Monday, March 07, 2011

Crock for the flock: The official communication strategy of the Roman Catholic Church

How I choose to exercise my spirituality is a personal matter. However, what can be readily observed from the ideas I make public in what I write and what I say to family in friends makes evident my lack of respect for the Roman Catholic Church. I do not differentiate between individual officers within this institution. If a person sees himself or herself as an officer of this institution (a priest, a brother, a nun, or whatever title that implies position within its hierarchy), it pre-supposes his or her adherence to its dogma. So to the argument "not all priests think like that" whenever another instance of moronic ideas propagated by the Church makes headline news, I say I don't think so.

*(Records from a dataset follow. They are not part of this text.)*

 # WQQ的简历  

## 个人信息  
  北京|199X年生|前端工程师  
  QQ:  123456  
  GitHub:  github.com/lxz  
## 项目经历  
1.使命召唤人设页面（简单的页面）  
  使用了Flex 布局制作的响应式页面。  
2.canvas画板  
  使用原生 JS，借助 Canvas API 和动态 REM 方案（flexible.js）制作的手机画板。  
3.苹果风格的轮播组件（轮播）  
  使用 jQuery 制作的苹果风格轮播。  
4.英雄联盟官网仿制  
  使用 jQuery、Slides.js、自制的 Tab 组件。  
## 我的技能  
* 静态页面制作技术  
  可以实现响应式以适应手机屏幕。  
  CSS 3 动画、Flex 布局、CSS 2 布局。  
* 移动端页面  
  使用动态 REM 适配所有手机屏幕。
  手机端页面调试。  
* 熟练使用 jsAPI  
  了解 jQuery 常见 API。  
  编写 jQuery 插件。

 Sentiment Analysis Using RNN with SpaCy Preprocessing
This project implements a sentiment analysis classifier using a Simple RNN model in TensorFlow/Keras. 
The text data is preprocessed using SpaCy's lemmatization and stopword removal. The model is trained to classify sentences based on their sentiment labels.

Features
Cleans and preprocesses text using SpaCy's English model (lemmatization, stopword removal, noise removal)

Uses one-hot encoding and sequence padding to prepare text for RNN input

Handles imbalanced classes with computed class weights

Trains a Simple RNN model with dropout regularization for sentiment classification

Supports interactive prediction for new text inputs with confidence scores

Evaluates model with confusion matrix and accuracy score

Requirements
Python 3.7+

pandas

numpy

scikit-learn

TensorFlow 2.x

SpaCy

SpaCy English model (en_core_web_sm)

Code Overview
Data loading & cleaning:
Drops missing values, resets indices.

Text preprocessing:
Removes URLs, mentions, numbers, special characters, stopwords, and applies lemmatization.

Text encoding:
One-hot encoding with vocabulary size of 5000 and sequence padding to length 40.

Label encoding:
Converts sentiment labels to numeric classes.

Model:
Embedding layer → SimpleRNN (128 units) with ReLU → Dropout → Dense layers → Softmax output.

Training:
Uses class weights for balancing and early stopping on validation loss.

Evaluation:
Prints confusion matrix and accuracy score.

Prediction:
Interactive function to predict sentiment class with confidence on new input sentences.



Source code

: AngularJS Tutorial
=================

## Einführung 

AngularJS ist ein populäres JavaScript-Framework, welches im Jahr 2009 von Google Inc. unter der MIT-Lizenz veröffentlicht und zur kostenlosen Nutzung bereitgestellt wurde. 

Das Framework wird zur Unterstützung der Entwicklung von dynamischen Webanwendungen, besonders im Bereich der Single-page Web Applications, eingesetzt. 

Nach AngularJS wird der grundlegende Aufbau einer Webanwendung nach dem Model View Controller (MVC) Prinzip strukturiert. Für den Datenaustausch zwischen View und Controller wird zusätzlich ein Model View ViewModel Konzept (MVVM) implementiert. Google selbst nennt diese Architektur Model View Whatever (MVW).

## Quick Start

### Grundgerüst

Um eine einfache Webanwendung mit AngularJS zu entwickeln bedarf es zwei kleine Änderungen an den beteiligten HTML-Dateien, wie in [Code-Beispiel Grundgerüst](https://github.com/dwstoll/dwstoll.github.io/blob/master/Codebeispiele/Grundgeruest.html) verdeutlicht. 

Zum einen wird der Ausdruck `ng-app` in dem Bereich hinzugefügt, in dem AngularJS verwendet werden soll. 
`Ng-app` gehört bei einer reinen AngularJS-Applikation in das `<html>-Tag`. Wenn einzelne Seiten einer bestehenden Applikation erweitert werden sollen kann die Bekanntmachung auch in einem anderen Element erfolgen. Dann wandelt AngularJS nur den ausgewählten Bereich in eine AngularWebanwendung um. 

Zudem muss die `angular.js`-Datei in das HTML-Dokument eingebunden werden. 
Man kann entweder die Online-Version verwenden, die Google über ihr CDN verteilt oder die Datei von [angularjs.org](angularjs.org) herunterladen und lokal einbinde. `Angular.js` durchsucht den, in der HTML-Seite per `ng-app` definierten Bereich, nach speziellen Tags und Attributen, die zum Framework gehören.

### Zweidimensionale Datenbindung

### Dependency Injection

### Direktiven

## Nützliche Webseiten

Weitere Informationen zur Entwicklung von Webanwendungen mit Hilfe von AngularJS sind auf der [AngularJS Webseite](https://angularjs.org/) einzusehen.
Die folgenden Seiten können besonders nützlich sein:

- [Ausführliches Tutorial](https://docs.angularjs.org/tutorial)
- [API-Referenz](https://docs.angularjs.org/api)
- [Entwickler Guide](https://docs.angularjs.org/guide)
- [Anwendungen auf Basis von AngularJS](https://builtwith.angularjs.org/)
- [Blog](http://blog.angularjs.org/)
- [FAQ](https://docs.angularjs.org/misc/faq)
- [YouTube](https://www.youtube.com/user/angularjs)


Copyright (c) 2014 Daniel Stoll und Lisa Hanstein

Priests and nuns took a vow of obedience when they became priests and nuns. And with regard to the ideas that are espoused by the Church's top brass to whom these priests are duty-bound to obey, Catholic dogma is quite categorical on many things that we are led to believe to be "debatable". Quite simply, for example, fornicators (and even those who merely think of engaging in it) commit "mortal sin". That does not leave much room for the ordinary person in the "debate", doesn't it? Catholic dogma is peppered with similar absolutes -- tenets that are non-negotiable. As such, any semblance of the Church engaging in "discussion" or "consultation" with secular entities comes across to me as mere insults to the intelligence of its "flock".

Crock for the flock.

This is the official communication strategy of the Roman Catholic Church.

There is no point in debating with people who merely pretend to debate. Why bother differentiating Father Juan from Father Jose? At the end of the day (with apologies to those who hate that cliché), they are all officers of the Church and, being so, are subject to its membership rules -- all of which are documented in black and white.

We love to describe ourselves as a people who remain vigilant lest the forces of tyranny take us over once again. And yet our society and culture revolve around an institution that is fundamentally unmoved by free-inquiry -- the Roman Catholic Church. Even at the height of his rule, former President Ferdinand Marcos -- the Filipino's favourite bad guy -- listened to the needs of Filipinos or, at the very least, was affected by their sentiment. Former President Gloria Arroyo too, that other favourite Pinoy bad guy, ultimately was subject to the "people's will" both in stepping down as President in a legitimate election and ascending to a House seat by similar virtue of The Vote.

Compare this to the the Catholic Church. Here is an institution that bypasses all civil forums for debate and consultation and unashamedly uses its 2000-year-old fear capital to hold the minds of its constituents hostage. At best it is not too different from the typical modus operandi of our garden-variety dictators and at worst it makes these dictators look like Mother Theresa.

Indeed, the Church's power is derived from a perception that it holds sole authority over the nature of what one should believe in order to avoid eternal damnation. The Church has, as a matter of fact, shown an historic inclination to kill people who harbour and disseminate ideas that threaten this perception. Perhaps it has since evolved in its approach to protecting the basis of its awesome power. But the intent is still there.

I've noticed how immense personal and political bandwidth had already been wasted keeping the Church in the loop with regard to "debate" on reproductive health in the Philippines. The initiative of the Philippine government to extend an invitation to the Church to participate in this debate is a courtesy that the Church apparently fails to appreciate. Perhaps it is time that we simply cut them out of the conversation. When one schizophrenic party manages to derail the conversation of an entire group for so long, one begins to wonder about the sanity of the other members of said group.